Melissa and her husband adopted two sisters. Her Instagram account @us2rabbitandmoo gives an honest account of the highs and lows of their parenting journey.

Introduce yourself and your family

Hi. My name is Melissa and my partner’s name is Graham.  Graham is 35 and I am 32, we have been married for 9 years and together for 11.  Graham and I adopted our 2 daughters in 2015 and we have just celebrated 4 years together as a family.

I am a now a stay at home therapeutic parent but previously worked as a National Account Manager and Graham works for a scaffolding company.

What area of the UK do you live in?

We live in the South West of England

Was your agency a local authority or voluntary agency?

We adopted through our local authority

Did you read any adoption stories before you started? If so where? (eg blog, Instagram, books)

No.  Our adoption process was very much a personal one which was born through conversations with each other after experiencing several miscarriages.  We read up on adoption through the information provided from our local authority once we had already made the decision and through recommended book lists.

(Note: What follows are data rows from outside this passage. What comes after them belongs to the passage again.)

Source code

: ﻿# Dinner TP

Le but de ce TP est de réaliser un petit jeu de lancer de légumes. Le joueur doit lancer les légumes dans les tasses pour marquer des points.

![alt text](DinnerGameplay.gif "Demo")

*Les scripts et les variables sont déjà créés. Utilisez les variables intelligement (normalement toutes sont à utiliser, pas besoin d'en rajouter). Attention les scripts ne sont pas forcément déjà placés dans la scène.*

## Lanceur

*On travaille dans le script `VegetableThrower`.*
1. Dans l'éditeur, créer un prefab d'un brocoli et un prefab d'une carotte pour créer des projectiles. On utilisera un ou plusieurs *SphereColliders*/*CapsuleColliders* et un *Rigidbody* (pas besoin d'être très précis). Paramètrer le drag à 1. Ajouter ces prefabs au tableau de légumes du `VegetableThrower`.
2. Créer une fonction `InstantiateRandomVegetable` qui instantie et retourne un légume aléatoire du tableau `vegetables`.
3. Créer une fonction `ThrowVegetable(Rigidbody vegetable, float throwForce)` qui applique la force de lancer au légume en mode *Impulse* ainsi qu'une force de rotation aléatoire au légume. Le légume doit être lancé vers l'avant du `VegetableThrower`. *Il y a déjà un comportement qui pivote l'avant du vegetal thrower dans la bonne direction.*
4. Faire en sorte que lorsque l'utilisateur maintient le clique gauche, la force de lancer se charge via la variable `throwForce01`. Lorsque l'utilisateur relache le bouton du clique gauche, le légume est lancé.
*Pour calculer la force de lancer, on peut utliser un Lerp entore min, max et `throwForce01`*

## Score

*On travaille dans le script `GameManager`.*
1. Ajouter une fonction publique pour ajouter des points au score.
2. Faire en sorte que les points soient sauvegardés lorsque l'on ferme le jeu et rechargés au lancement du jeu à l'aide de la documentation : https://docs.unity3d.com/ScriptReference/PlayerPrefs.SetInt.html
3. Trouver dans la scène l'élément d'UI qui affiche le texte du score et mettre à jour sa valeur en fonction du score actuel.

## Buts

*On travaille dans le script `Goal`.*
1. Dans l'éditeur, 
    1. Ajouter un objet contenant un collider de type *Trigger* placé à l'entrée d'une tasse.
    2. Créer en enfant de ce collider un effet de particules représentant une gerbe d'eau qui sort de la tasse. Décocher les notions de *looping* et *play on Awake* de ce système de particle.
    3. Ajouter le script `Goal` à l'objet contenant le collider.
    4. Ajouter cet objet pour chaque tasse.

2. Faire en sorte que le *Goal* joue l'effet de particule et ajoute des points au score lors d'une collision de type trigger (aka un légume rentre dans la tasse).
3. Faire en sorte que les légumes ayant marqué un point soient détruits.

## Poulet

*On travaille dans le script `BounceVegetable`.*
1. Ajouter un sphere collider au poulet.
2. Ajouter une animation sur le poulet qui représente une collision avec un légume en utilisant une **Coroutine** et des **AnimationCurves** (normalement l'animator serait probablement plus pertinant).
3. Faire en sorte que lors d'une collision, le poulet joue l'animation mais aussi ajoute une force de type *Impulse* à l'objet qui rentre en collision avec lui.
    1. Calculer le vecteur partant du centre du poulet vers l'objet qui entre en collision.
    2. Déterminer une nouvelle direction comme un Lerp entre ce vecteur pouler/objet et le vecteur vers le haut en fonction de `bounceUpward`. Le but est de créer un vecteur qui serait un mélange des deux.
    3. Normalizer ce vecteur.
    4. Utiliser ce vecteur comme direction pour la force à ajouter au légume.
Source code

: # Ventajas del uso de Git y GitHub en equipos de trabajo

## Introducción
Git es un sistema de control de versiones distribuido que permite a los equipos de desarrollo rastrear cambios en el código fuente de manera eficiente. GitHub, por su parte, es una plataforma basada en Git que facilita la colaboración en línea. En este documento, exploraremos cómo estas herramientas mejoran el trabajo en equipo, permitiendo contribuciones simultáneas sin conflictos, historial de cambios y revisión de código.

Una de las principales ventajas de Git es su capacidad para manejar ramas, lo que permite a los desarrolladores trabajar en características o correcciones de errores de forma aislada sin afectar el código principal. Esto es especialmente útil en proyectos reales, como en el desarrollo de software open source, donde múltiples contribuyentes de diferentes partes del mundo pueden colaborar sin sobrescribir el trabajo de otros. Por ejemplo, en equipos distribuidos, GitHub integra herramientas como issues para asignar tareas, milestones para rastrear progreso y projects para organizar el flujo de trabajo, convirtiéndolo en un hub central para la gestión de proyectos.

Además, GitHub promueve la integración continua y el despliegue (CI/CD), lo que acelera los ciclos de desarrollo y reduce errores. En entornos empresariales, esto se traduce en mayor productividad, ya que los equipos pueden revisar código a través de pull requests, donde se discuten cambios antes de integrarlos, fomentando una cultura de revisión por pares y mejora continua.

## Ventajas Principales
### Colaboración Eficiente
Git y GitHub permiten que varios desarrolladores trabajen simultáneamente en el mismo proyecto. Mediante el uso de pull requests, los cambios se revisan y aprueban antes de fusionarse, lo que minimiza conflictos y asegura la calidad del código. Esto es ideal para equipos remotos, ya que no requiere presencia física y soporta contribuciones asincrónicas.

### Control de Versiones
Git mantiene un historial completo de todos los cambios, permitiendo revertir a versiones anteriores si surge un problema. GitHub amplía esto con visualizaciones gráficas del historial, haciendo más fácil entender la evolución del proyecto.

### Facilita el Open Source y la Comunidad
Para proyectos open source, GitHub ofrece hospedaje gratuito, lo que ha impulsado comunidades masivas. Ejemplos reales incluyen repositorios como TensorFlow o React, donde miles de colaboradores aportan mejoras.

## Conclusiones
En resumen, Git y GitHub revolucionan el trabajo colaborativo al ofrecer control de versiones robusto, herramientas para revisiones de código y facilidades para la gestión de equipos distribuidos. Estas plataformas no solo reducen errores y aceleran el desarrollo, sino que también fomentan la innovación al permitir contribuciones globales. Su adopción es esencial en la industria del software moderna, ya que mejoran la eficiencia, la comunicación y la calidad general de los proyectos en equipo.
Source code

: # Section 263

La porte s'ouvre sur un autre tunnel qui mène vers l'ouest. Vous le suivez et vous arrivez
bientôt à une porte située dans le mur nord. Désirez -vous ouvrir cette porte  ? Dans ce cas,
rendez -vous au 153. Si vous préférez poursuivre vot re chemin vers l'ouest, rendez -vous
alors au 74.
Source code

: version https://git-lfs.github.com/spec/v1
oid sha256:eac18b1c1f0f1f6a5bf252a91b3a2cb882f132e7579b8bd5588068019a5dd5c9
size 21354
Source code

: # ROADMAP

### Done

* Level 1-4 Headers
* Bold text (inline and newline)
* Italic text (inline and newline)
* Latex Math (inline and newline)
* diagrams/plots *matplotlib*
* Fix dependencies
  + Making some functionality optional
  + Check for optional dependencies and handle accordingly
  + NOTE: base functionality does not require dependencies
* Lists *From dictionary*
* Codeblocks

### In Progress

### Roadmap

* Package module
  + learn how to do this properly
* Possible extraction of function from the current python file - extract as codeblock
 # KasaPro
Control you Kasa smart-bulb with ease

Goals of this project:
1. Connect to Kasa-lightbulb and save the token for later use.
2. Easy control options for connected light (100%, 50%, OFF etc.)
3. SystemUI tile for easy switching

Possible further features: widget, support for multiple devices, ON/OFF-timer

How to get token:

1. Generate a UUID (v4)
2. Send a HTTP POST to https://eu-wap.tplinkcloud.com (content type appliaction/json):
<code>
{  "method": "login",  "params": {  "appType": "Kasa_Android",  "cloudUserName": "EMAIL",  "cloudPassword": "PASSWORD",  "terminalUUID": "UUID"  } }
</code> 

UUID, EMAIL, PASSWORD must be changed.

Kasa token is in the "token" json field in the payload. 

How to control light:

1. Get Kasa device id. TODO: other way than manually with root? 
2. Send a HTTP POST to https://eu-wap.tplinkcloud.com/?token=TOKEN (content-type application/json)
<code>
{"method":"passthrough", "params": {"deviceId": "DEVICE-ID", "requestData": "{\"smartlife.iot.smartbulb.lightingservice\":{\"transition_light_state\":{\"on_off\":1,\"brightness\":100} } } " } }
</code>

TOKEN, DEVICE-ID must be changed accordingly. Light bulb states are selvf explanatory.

I was unaware of the online community for adoption in the UK and most places I looked showed adoption stories from the US.  This was a big part of my decision to start a public Instagram account “Us2rabbitandmoo” to share our journey and connect with other adopters in the UK.  We have a lovely community now which is growing and follows the hashtag #ukadoptioncommunity

I have also found some groups on Facebook which are supportive for attachment disorder and therapeutic parenting.

What was your biggest worry before you started?

I was worried that it would take years and years!

How long did the process take from the point of deciding you wanted to adopt to your child(ren) coming home?

We were very fortunate in that it took us a year almost to the day.  We registered our interest at an information event on the 7th July 2014 and we met our daughters on the 6th July 2015. They moved home on the 15th July after introductions.

What age and number of children were you approved for? Were you matched to a different age or number of children from this?

We were approved for siblings under 5.  We were open to a sibling group of 3 max.  Our daughters were 2 and 3 when we were match with them.

How did the matching process work? Did you look at lots of profiles?

We heard about a possible match of 3 siblings, however their court order hadn’t been processed yet and they were returned to birth mother.  We never actually saw their profiles.

We viewed some profiles on “be my parent” but nothing concrete and then we were called about a sibling group of 2 girls who were looking for a forever home as their court order had been processed. We met their social worker a few weeks later and  viewed their CPRs….. they were our little girls.

Adoption stories
Melissa and her girls

What has been the most difficult part about the process?

We found the adoption process enjoyable.  We had a fantastic social worker who was with us through both stages which I think helped with continuity and speed.

We found the paperwork quite laborious and some of it did feel a little irrelevant but we understood that they needed to know as much as they could about us to ensure a successful match. The adoption training days were interesting and we met some lovely people who are now life-long friends of ours.

I would honestly say the hardest part of the process happens when they come home…. that’s when the real learning starts!

Have you needed to access additional help and support from your agency since your child came home?  If so, what and did it meet your needs?

Yes, we have accessed support via our local authority and the ASF (Adoption Support Fund).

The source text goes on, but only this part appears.